■ Data provided:
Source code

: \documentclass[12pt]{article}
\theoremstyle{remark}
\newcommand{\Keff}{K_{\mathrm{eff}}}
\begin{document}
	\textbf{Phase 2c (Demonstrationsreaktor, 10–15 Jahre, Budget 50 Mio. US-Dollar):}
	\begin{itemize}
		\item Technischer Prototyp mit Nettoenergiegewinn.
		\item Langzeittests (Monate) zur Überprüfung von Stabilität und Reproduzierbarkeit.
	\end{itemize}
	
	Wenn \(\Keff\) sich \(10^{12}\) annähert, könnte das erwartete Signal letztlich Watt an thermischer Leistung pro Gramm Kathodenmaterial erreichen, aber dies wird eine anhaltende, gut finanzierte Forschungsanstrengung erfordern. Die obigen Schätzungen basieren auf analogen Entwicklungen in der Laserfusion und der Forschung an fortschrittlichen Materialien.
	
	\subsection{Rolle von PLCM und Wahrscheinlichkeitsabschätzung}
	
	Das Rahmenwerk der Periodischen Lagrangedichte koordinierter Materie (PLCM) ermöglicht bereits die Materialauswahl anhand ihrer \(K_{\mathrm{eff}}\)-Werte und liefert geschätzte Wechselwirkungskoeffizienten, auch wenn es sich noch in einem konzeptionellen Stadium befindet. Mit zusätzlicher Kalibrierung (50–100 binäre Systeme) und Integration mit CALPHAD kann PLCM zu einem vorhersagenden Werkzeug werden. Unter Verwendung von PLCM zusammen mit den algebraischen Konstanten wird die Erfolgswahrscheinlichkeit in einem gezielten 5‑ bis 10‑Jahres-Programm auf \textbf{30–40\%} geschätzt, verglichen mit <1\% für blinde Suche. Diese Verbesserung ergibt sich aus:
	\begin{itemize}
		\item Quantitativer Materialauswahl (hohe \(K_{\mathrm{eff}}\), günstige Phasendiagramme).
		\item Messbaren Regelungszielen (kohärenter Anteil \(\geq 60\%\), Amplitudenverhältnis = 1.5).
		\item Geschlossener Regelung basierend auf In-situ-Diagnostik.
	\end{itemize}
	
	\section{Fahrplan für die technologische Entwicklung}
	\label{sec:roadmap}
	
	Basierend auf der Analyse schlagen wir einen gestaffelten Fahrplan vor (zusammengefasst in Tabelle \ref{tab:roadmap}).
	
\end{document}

■ Problem to work on: After reading the listing, write out every line of it exactly.

■ Response area:
Source code

: \documentclass[12pt]{article}
\theoremstyle{remark}
\newcommand{\Keff}{K_{\mathrm{eff}}}
\begin{document}
	\textbf{Phase 2c (Demonstrationsreaktor, 10–15 Jahre, Budget 50 Mio. US-Dollar):}
	\begin{itemize}
		\item Technischer Prototyp mit Nettoenergiegewinn.
		\item Langzeittests (Monate) zur Überprüfung von Stabilität und Reproduzierbarkeit.
	\end{itemize}
	
	Wenn \(\Keff\) sich \(10^{12}\) annähert, könnte das erwartete Signal letztlich Watt an thermischer Leistung pro Gramm Kathodenmaterial erreichen, aber dies wird eine anhaltende, gut finanzierte Forschungsanstrengung erfordern. Die obigen Schätzungen basieren auf analogen Entwicklungen in der Laserfusion und der Forschung an fortschrittlichen Materialien.
	
	\subsection{Rolle von PLCM und Wahrscheinlichkeitsabschätzung}
	
	Das Rahmenwerk der Periodischen Lagrangedichte koordinierter Materie (PLCM) ermöglicht bereits die Materialauswahl anhand ihrer \(K_{\mathrm{eff}}\)-Werte und liefert geschätzte Wechselwirkungskoeffizienten, auch wenn es sich noch in einem konzeptionellen Stadium befindet. Mit zusätzlicher Kalibrierung (50–100 binäre Systeme) und Integration mit CALPHAD kann PLCM zu einem vorhersagenden Werkzeug werden. Unter Verwendung von PLCM zusammen mit den algebraischen Konstanten wird die Erfolgswahrscheinlichkeit in einem gezielten 5‑ bis 10‑Jahres-Programm auf \textbf{30–40\%} geschätzt, verglichen mit <1\% für blinde Suche. Diese Verbesserung ergibt sich aus:
	\begin{itemize}
		\item Quantitativer Materialauswahl (hohe \(K_{\mathrm{eff}}\), günstige Phasendiagramme).
		\item Messbaren Regelungszielen (kohärenter Anteil \(\geq 60\%\), Amplitudenverhältnis = 1.5).
		\item Geschlossener Regelung basierend auf In-situ-Diagnostik.
	\end{itemize}
	
	\section{Fahrplan für die technologische Entwicklung}
	\label{sec:roadmap}
	
	Basierend auf der Analyse schlagen wir einen gestaffelten Fahrplan vor (zusammengefasst in Tabelle \ref{tab:roadmap}).
	
\end{document}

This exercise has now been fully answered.